Write out exactly the lines of the entries below, from the first through the line containing "[Text in a gray box]", and nothing beyond them.

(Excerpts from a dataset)
========

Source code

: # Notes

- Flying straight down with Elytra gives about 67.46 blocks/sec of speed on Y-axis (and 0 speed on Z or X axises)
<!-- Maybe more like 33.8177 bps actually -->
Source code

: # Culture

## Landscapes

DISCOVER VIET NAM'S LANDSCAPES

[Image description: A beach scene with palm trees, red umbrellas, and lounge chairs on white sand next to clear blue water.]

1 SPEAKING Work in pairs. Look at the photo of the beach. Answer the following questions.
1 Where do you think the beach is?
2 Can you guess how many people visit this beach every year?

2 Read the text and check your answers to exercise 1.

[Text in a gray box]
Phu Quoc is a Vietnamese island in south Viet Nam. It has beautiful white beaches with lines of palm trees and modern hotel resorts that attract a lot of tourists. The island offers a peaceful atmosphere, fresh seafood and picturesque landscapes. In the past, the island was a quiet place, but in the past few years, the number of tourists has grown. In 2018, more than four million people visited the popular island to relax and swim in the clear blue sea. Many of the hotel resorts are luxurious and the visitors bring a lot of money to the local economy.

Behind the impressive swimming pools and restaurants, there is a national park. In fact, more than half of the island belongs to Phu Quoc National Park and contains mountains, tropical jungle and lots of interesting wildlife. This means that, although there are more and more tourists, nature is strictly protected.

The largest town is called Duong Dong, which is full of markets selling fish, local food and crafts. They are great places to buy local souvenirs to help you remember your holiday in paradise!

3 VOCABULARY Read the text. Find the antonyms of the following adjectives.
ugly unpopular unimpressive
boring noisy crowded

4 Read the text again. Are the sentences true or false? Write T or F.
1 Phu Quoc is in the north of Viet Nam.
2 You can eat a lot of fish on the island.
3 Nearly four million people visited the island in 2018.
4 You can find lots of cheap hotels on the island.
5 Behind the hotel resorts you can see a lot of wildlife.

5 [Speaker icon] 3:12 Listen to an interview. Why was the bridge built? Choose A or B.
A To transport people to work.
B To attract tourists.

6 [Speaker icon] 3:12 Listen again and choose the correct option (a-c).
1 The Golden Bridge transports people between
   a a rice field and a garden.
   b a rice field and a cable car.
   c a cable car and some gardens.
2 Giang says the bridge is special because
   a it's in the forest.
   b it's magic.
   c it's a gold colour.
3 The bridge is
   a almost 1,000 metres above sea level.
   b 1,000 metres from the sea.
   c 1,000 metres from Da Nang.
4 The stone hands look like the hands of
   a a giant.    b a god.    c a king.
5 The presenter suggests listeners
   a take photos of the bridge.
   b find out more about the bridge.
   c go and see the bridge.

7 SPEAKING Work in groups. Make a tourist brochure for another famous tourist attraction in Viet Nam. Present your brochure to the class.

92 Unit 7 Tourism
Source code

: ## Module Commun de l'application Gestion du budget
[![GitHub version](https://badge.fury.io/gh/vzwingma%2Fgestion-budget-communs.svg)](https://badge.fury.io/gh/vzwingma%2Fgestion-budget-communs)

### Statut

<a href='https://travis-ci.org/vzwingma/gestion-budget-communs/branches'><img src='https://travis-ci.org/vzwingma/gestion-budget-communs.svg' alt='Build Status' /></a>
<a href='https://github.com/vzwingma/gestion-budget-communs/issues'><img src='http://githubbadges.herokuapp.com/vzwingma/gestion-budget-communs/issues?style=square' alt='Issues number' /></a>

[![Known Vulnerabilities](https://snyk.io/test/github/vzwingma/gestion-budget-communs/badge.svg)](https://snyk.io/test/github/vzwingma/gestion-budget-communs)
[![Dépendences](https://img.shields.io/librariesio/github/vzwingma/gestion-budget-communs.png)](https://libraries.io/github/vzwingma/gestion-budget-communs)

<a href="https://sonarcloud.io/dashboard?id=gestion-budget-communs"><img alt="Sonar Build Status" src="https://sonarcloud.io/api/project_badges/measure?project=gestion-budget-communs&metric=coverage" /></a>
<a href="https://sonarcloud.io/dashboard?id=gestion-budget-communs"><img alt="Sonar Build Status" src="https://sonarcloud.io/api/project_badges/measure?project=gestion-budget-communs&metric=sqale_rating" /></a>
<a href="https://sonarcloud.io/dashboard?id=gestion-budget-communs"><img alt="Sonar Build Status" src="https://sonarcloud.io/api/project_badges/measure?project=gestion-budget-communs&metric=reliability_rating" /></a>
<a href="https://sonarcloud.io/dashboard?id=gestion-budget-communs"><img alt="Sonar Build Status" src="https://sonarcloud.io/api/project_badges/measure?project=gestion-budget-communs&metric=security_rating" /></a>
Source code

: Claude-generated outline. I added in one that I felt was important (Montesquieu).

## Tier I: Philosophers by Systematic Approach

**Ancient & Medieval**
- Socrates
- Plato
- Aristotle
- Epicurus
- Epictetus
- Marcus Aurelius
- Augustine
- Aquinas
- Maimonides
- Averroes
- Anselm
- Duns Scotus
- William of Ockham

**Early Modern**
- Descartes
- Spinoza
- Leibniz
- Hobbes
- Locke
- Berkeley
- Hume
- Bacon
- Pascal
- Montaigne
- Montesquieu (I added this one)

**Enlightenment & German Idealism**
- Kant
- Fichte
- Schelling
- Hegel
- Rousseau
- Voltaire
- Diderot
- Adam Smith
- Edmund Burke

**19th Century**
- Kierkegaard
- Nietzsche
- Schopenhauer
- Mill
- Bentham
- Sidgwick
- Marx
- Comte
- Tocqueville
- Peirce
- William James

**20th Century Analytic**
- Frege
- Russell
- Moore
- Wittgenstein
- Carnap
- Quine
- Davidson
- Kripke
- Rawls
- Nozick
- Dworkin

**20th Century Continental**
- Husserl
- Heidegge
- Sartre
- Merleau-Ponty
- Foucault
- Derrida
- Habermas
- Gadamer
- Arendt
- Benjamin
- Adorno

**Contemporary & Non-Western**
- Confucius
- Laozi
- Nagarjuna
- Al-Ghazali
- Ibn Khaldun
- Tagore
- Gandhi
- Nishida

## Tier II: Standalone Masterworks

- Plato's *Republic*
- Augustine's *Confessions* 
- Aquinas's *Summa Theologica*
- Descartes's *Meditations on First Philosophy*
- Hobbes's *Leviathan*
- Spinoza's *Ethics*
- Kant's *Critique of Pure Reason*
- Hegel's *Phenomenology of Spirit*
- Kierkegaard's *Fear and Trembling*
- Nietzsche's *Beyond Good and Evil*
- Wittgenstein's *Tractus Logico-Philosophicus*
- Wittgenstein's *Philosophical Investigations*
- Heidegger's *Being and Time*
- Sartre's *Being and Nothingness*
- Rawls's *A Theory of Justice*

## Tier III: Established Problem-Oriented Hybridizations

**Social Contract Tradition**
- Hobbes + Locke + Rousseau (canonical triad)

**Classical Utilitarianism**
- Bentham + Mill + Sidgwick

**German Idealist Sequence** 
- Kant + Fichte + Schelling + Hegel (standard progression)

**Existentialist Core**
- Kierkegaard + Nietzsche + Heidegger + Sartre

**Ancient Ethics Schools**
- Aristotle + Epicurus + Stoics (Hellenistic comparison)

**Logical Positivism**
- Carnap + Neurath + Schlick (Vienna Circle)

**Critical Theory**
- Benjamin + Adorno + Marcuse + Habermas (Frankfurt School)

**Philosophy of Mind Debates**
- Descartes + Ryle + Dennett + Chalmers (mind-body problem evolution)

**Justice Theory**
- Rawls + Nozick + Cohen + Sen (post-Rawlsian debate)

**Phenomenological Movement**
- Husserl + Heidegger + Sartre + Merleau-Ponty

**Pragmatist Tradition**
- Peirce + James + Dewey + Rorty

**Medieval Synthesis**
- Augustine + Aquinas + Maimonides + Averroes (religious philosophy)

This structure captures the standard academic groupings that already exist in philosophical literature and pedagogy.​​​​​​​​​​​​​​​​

========

- _The answer_
Source code

: # Notes

- Flying straight down with Elytra gives about 67.46 blocks/sec of speed on Y-axis (and 0 speed on Z or X axises)
<!-- Maybe more like 33.8177 bps actually -->
Source code

: # Culture

## Landscapes

DISCOVER VIET NAM'S LANDSCAPES

[Image description: A beach scene with palm trees, red umbrellas, and lounge chairs on white sand next to clear blue water.]

1 SPEAKING Work in pairs. Look at the photo of the beach. Answer the following questions.
1 Where do you think the beach is?
2 Can you guess how many people visit this beach every year?

2 Read the text and check your answers to exercise 1.

[Text in a gray box]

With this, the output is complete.